(Data entries)
■ ■ ■ ■ ■ ■ ■

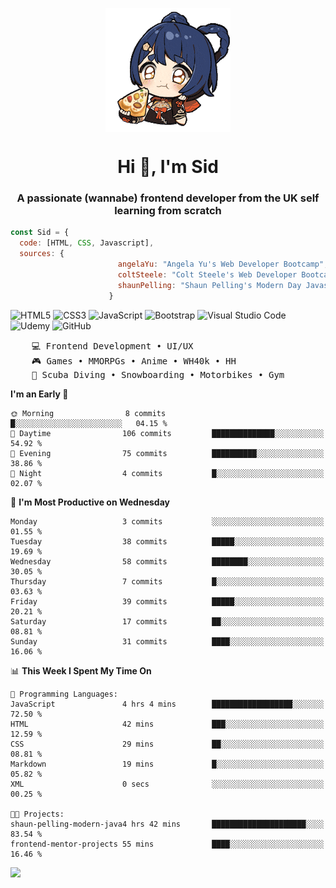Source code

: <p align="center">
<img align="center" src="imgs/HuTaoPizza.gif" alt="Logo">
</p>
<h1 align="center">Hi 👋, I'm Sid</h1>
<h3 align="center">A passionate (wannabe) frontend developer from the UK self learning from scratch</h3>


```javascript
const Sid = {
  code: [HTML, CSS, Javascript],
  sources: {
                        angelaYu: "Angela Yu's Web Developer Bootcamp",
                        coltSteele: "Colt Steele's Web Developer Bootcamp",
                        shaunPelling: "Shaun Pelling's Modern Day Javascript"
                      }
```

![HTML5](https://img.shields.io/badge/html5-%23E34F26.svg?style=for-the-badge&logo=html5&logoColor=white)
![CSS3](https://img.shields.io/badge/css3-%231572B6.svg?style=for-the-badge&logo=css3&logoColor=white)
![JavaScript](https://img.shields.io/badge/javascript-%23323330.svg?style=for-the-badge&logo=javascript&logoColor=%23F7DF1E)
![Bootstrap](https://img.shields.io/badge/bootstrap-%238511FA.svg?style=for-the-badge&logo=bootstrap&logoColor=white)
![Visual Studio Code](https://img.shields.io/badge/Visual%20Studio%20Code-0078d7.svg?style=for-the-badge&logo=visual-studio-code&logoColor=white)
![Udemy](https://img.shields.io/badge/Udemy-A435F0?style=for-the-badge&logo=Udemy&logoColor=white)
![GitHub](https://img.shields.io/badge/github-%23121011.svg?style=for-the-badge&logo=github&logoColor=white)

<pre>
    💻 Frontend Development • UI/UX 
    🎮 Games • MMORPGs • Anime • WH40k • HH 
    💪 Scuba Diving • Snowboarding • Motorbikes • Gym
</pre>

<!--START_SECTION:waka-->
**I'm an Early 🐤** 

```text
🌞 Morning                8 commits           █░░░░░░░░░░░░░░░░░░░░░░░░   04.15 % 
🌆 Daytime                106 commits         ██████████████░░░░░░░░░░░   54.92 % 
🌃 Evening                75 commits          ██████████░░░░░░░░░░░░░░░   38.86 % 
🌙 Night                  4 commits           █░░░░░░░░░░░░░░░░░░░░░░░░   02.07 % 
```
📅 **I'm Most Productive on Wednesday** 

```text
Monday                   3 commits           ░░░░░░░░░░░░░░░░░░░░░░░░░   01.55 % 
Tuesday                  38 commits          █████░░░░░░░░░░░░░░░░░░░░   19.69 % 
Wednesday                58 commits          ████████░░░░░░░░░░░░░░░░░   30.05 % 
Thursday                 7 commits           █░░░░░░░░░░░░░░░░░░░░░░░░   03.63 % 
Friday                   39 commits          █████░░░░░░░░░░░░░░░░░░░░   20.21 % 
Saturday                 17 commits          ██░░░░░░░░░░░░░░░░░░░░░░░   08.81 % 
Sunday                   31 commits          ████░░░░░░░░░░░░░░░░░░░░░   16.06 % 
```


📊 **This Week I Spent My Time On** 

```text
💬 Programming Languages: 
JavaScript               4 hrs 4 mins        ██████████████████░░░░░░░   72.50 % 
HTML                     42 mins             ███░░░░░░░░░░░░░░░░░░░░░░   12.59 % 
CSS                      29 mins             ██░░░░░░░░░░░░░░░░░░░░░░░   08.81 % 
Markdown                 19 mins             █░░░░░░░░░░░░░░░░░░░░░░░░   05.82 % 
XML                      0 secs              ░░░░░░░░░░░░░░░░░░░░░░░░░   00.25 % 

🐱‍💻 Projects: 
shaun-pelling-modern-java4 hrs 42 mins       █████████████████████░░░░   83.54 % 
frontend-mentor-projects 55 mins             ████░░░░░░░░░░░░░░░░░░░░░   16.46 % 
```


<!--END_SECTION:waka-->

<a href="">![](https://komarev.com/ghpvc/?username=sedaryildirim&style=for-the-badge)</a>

■ ■ ■ ■ ■ ■ ■

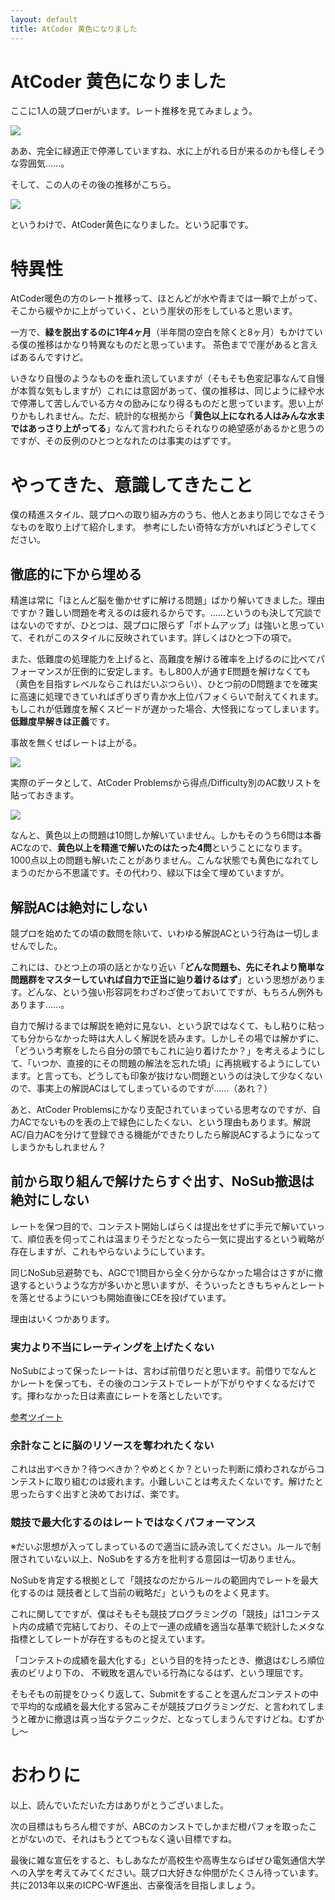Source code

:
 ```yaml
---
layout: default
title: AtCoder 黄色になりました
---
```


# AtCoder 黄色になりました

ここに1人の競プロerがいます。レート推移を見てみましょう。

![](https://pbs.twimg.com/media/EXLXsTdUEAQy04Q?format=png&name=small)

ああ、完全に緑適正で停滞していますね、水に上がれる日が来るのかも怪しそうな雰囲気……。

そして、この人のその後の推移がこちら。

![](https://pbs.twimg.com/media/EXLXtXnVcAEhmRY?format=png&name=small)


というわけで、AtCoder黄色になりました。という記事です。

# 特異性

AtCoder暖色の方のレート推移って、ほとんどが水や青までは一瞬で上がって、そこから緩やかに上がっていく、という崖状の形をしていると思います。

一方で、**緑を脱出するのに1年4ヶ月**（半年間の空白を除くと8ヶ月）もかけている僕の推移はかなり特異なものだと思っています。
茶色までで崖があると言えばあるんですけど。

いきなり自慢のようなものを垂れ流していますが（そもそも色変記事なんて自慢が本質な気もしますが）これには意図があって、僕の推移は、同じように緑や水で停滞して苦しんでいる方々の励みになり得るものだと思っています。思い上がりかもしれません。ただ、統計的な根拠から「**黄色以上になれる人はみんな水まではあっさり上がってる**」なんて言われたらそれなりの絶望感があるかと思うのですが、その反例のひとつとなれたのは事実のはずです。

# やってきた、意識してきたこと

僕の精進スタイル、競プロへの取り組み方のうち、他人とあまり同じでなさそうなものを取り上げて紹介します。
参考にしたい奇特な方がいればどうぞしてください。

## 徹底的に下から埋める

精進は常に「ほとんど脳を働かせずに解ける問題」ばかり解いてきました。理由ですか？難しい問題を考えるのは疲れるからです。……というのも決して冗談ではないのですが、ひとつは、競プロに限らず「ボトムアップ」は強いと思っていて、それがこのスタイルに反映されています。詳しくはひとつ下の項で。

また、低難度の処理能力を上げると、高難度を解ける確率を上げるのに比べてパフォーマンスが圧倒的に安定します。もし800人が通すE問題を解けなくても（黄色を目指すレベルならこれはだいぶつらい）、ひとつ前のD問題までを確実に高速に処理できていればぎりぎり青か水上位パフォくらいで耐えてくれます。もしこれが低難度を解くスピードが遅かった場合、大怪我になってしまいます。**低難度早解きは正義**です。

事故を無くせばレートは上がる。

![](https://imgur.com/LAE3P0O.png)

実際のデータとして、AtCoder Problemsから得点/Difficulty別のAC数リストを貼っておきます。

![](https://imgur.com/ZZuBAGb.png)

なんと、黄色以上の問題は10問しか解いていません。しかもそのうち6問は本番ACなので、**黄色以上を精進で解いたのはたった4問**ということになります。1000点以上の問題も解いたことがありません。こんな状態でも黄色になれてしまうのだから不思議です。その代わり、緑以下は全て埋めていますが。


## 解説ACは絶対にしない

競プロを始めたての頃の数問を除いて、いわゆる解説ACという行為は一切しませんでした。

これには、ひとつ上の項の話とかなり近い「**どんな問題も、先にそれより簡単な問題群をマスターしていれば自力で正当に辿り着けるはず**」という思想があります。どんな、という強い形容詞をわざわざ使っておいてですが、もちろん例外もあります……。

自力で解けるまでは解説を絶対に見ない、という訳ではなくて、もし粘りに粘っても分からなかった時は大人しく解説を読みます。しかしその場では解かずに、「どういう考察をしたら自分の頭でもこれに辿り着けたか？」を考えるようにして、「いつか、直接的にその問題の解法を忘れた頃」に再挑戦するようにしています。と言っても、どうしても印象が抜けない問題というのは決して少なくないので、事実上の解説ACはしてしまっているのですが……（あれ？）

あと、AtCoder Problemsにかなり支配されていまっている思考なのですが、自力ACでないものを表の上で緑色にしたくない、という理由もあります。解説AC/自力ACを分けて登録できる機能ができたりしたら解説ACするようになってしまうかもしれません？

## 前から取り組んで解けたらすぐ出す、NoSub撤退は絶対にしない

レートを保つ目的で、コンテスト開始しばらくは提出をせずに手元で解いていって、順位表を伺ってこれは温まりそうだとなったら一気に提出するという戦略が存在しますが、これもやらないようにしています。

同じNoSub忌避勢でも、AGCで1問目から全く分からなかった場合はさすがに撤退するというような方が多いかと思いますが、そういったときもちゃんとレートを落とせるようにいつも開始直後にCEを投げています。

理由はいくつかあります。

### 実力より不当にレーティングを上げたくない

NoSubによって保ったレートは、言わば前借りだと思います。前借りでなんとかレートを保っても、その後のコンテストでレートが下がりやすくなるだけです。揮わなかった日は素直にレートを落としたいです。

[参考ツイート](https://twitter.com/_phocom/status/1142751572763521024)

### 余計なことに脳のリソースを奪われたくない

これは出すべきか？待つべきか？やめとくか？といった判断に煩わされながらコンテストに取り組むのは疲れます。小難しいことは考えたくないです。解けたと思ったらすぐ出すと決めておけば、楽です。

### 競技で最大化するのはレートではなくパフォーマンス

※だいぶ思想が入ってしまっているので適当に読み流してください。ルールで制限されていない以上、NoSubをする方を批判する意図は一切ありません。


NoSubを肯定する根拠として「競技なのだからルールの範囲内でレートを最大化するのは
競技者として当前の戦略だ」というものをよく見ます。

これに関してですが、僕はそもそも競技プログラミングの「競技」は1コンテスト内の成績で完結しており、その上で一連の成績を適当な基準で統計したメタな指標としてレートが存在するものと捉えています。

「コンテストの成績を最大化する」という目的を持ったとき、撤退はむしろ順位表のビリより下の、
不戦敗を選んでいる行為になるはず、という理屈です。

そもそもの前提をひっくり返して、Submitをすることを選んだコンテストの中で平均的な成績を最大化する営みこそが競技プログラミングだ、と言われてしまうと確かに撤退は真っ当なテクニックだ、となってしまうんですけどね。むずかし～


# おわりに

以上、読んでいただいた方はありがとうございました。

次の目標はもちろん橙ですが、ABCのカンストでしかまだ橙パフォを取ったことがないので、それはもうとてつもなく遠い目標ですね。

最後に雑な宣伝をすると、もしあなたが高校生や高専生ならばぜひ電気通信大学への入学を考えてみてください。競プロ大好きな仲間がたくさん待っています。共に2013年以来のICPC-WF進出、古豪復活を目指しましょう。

■ ■ ■ ■ ■ ■ ■

Exercise prompt:
What is needed is the number of lines in the data that hold the word "format", with nothing added.

Answer to the problem:
2